# What to produce
Which lines of the data contain the string "graphql"? Show each of them.
= = = =
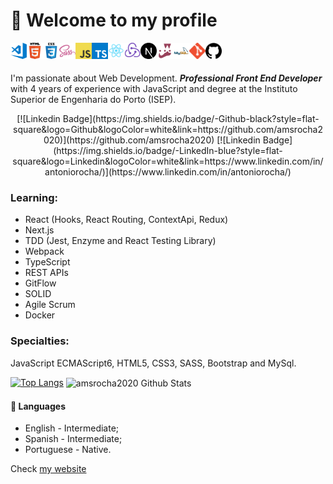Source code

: # 👋 Welcome to my profile

<div>
    <!--<img align="left" title="" alt="Linux" width="26px" style="max-width: 100%; margin-bottom: 4px;" 
    src="./assets/ubuntu.png"/>-->
    <img align="left" title="Visual Studio Code" alt="Visual Studio Code" width="26px" style="max-width: 100%; margin-bottom: 4px;" 
    src="./assets/visual-studio-code.png"/>
    <img align="left" title="html" alt="html" width="26px" style="max-width: 100%; margin-bottom: 4px;" 
    src="./assets/html.png"/>
    <img align="left" title="css" alt="css" width="26px" style="max-width: 100%; margin-bottom: 4px;" 
    src="./assets/css.png"/>
    <img align="left" title="sass" alt="sass" width="26px" style="max-width: 100%; margin-bottom: 4px;" 
    src="./assets/sass.png"/>
    <img align="left" title="javascript" alt="javascript" width="26px" style="max-width: 100%; margin-bottom: 4px;" 
    src="./assets/javascript.png"/>
    <img align="left" title="typescript" alt="typescript" width="26px" style="max-width: 100%; margin-bottom: 4px;" 
    src="./assets/typescript.png"/>
    <img align="left" title="react" alt="react" width="26px" style="max-width: 100%; margin-bottom: 4px;" 
    src="./assets/react.png"/>
    <img align="left" title="redux" alt="redux" width="26px" style="max-width: 100%; margin-bottom: 4px;" 
    src="./assets/redux.png"/>
    <!--<img align="left" title="@material-ui" alt="@material-ui" width="26px" style="max-width: 100%; margin-bottom: 4px;" 
    src="./assets/mui.png"/>-->
    <!--<img align="left" title="gatsby" alt="gatsby" width="26px" style="max-width: 100%; margin-bottom: 4px;" 
    src="./assets/gatsby.png"/>-->
    <img align="left" title="nextjs" alt="nextjs" width="26px" style="max-width: 100%; margin-bottom: 4px;" 
    src="./assets/nextjs.png"/>
    <!--<img align="left" title="D3" alt="D3" width="26px" style="max-width: 100%; margin-bottom: 4px;" 
    src="./assets/d3.png"/>-->
    <img align="left" title="jest" alt="jest" width="26px" style="max-width: 100%; margin-bottom: 4px;" 
    src="./assets/jest.png"/>
    <!--<img align="left" title="NodeJS" alt="NodeJS" width="26px" style="max-width: 100%; margin-bottom: 4px;" 
    src="./assets/nodejs.png"/>
    <img align="left" title="firebase" alt="firebase" width="26px" style="max-width: 100%; margin-bottom: 4px;" 
    src="./assets/firebase.png"/>
    <img align="left" title="graphql" alt="graphql" width="26px" style="max-width: 100%; margin-bottom: 4px;" 
    src="./assets/graphql.png"/>-->
    <img align="left" title="mysql" alt="mysql" width="26px" style="max-width: 100%; margin-bottom: 4px;" 
    src="./assets/mysql.png"/>
    <!--<img align="left" title="mongodb" alt="mongodb" width="26px" style="max-width: 100%; margin-bottom: 4px;" 
    src="./assets/mongodb.png"/>-->
    <img align="left" title="git" alt="git" width="26px" style="max-width: 100%; margin-bottom: 4px;" 
    src="./assets/git.png"/>
    <img align="left" title="github" alt="github" width="26px" style="max-width: 100%; margin-bottom: 4px;" 
    src="./assets/github.png"/>
    <!--<img align="left" title="netlify" alt="netlify" width="26px" style="max-width: 100%; margin-bottom: 4px;" 
    src="./assets/netlify.svg"/>--
    <!--<img align="left" title="rust" alt="rust" width="26px" style="max-width: 100%; margin-bottom: 4px;" 
    src="./assets/rust.png"/>-->
    <br/>
</div>

<br/>

I'm passionate about Web Development. ***Professional Front End Developer*** with 4 years of experience with JavaScript and degree at the Instituto Superior de Engenharia do Porto (ISEP).

<p align="center">
[![Linkedin Badge](https://img.shields.io/badge/-Github-black?style=flat-square&logo=Github&logoColor=white&link=https://github.com/amsrocha2020)](https://github.com/amsrocha2020) [![Linkedin Badge](https://img.shields.io/badge/-LinkedIn-blue?style=flat-square&logo=Linkedin&logoColor=white&link=https://www.linkedin.com/in/antoniorocha/)](https://www.linkedin.com/in/antoniorocha/)
</p>

### Learning: 

- React (Hooks, React Routing, ContextApi, Redux)
- Next.js
- TDD (Jest, Enzyme and React Testing Library)
- Webpack
- TypeScript
- REST APIs
- GitFlow
- SOLID
- Agile Scrum
- Docker

### Specialties: 
JavaScript ECMAScript6, HTML5, CSS3, SASS, Bootstrap and MySql.

[![Top Langs](https://github-readme-stats.vercel.app/api/top-langs/?username=amsrocha2020&layout=compact&theme=radical)](https://github.com/anuraghazra/github-readme-stats)
<img align="center" src="https://github-readme-stats.vercel.app/api?username=amsrocha2020&theme=dark&show_icons=true&count_private=true&include_all_commits=true&line_height=21" alt="amsrocha2020 Github Stats" />

#### 💬 Languages

- English - Intermediate;
- Spanish - Intermediate;
- Portuguese - Native.

Check [my website](https://antoniorocha.pt)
= = = =
# Task output
    <img align="left" title="graphql" alt="graphql" width="26px" style="max-width: 100%; margin-bottom: 4px;" 
    src="./assets/graphql.png"/>-->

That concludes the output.